How to Prevent Data Leaking via ChatGPT: 7 Best Practices

Generative AI (GenAI) tools like ChatGPT have already become indispensable across organizations worldwide. CEOs are particularly enthusiastic about GenAI’s ability to let employees “do more with less”. According to the McKinsey Global Survey on the State of AI in 2024, 65% of organizations already use GenAI tools extensively, and Gartner forecasts that this number will reach 80% by 2026.

While GenAI platforms may significantly increase productivity, they also introduce new cybersecurity risks that organizations must address. This article discusses the main threats posed by GenAI and reveals how to prevent data leakage via ChatGPT and other GenAI chatbots.

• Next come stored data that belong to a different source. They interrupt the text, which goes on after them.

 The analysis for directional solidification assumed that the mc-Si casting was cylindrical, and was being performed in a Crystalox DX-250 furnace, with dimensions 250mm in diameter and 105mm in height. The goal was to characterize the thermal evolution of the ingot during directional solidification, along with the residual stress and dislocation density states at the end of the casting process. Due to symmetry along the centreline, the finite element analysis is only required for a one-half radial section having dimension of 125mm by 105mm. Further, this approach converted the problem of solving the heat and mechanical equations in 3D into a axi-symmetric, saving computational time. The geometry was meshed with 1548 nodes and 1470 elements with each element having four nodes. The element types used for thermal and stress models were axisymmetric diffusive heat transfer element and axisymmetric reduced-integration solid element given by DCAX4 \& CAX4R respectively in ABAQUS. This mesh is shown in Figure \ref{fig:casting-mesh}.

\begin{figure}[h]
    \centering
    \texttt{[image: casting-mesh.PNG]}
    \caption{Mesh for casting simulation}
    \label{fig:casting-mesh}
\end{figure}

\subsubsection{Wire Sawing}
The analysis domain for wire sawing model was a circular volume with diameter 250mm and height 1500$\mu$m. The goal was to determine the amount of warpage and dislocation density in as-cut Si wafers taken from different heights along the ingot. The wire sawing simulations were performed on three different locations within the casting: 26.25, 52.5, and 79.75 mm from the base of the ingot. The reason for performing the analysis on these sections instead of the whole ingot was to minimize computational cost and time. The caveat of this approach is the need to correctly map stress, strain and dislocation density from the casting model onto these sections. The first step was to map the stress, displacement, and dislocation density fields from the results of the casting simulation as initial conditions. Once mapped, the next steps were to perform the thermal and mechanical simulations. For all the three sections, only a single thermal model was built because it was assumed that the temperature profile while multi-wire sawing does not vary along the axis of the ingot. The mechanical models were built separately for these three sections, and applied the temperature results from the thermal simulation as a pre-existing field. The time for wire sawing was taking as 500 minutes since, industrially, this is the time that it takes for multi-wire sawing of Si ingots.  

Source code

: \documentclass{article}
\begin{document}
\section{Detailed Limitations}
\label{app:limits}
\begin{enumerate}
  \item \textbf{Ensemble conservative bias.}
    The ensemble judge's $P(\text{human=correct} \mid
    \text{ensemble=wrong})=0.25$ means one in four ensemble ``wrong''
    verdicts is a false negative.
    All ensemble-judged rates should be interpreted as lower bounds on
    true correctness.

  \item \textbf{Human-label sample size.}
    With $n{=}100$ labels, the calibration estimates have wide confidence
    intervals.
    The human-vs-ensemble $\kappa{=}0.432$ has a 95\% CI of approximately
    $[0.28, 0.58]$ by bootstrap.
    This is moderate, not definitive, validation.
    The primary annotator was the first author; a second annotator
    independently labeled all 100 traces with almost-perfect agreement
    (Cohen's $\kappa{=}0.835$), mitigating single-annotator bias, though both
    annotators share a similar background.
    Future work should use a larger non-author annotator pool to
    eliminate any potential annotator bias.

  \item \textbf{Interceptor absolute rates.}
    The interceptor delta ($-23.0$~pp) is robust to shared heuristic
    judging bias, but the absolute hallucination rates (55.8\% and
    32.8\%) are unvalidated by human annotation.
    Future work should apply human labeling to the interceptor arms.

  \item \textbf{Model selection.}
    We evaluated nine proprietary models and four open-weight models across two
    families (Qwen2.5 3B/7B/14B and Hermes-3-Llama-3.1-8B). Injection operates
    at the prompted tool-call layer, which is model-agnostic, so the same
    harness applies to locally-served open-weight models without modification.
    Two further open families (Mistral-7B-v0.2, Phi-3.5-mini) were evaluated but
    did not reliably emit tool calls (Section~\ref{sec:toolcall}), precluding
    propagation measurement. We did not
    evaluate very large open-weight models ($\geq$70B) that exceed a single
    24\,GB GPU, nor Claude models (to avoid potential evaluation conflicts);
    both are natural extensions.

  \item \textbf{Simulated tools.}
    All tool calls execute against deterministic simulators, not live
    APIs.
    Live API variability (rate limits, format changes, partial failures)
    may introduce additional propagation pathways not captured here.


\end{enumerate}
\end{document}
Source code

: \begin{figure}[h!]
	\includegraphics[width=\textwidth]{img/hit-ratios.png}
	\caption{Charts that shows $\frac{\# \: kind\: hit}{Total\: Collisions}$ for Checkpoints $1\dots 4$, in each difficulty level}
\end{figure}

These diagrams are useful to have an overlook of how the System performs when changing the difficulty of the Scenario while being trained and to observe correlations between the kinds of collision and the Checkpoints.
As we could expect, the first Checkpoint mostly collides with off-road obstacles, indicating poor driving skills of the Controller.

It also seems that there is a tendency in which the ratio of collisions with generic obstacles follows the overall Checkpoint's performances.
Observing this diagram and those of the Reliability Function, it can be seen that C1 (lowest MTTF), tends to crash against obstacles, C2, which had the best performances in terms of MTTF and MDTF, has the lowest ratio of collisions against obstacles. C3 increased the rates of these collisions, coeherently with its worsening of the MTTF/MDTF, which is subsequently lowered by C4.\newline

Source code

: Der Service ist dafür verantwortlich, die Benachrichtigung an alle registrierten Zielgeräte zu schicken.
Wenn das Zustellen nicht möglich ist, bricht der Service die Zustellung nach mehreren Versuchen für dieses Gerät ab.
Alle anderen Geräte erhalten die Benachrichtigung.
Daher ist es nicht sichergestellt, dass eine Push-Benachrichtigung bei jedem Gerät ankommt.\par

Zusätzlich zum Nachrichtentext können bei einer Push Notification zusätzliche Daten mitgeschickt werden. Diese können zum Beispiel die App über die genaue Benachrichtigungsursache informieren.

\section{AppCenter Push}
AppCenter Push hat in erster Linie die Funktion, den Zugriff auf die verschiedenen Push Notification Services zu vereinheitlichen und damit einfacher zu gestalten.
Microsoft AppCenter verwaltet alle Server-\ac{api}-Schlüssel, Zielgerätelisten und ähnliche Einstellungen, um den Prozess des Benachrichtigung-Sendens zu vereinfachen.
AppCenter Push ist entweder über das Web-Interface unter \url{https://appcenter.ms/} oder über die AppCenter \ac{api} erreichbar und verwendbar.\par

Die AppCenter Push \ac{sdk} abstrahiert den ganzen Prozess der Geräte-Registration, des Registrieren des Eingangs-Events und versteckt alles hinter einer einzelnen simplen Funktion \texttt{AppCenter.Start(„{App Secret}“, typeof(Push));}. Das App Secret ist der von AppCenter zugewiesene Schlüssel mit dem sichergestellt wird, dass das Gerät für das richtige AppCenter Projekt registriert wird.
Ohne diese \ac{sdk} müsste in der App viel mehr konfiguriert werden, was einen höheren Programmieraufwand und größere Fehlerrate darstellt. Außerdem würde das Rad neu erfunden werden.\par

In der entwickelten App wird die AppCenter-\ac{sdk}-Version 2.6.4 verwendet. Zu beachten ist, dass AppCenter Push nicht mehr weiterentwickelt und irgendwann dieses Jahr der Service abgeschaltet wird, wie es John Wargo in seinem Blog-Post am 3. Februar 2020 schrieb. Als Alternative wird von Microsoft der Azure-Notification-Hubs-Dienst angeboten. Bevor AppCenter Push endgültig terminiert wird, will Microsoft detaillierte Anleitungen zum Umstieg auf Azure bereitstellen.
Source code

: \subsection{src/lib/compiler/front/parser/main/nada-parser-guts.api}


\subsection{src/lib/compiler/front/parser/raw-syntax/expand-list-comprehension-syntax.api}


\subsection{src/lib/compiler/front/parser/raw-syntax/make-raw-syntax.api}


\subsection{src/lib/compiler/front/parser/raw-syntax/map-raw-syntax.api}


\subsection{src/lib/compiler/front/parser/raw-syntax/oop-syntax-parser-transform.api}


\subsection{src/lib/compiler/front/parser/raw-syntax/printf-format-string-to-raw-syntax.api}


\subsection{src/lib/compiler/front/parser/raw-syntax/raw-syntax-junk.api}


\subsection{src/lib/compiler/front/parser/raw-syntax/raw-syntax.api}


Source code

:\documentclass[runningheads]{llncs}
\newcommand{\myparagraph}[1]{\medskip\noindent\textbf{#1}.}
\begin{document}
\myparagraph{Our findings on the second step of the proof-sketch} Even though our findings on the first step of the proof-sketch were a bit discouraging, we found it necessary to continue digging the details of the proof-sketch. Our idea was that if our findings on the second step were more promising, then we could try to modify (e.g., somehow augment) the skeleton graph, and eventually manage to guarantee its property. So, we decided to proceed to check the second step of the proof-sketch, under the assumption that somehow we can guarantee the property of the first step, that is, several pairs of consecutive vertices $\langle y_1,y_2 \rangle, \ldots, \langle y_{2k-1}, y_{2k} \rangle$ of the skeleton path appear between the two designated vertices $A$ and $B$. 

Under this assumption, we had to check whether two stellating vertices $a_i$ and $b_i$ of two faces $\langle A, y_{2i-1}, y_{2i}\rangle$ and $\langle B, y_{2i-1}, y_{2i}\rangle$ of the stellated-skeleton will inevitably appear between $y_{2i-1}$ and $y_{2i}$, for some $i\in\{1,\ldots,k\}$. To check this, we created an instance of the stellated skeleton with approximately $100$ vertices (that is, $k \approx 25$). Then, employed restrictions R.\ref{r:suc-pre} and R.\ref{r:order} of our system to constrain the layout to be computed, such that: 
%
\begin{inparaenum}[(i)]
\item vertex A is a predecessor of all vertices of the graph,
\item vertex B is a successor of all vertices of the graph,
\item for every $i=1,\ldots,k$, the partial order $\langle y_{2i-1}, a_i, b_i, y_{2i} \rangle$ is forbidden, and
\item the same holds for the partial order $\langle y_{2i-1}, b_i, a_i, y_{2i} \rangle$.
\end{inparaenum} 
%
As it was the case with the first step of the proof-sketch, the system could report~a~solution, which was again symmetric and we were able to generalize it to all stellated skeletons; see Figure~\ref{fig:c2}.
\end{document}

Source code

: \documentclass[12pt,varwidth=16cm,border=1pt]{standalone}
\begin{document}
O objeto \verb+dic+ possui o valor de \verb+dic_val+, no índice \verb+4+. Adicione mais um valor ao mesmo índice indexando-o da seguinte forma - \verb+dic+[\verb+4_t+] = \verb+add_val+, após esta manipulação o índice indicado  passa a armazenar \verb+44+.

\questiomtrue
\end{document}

Main cyber threats posed by ChatGPT and other GenAI tools

Does ChatGPT leak your data?

Generative AI platforms allow users to quickly analyze large datasets, troubleshoot software bugs, schedule meetings, generate reports, create relevant content, and perform other routine tasks.

What makes this possible? Tools like OpenAI’s ChatGPT and Google’s Gemini leverage extensive pre-training on diverse text data, fine-tuning with specific examples, and sophisticated algorithms to generate human-like responses based on the input it receives. In simple terms, your input may be used to influence the next request it receives from other users.

If you or your employees aren’t careful, you could enter information that puts your company at risk. This might include personally identifiable information, sensitive corporate data, financial documents, emails, PDFs, and other confidential assets. Data loss where a GenAI chatbot is involved even has its own name: conversational AI leak.

A notable example of a conversational AI leak occurred in the spring of 2023 when Samsung workers unwittingly leaked top-secret data while using ChatGPT to assist with tasks.

What happened

Conversational AI leak at Samsung

The root and consequences

In the spring of 2023, engineers from Samsung’s semiconductor division used a GenAI tool to check confidential source code. They input the proprietary source code into ChatGPT, thus sharing sensitive information with the platform. This resulted in a data leak and widespread media coverage.

Lesson learned

Never input intellectual property data into chatbots!

Nearly half of all companies worldwide use Microsoft tools as part of their information management structure. However, not all realize that Microsoft’s Copilot AI can access sensitive company data from sources such as a company’s Teams chats, Microsoft 365 apps, SharePoint sites, and OneDrive storage. Copilot AI in turn analyzes all of that data to generate new content solely for that particular company.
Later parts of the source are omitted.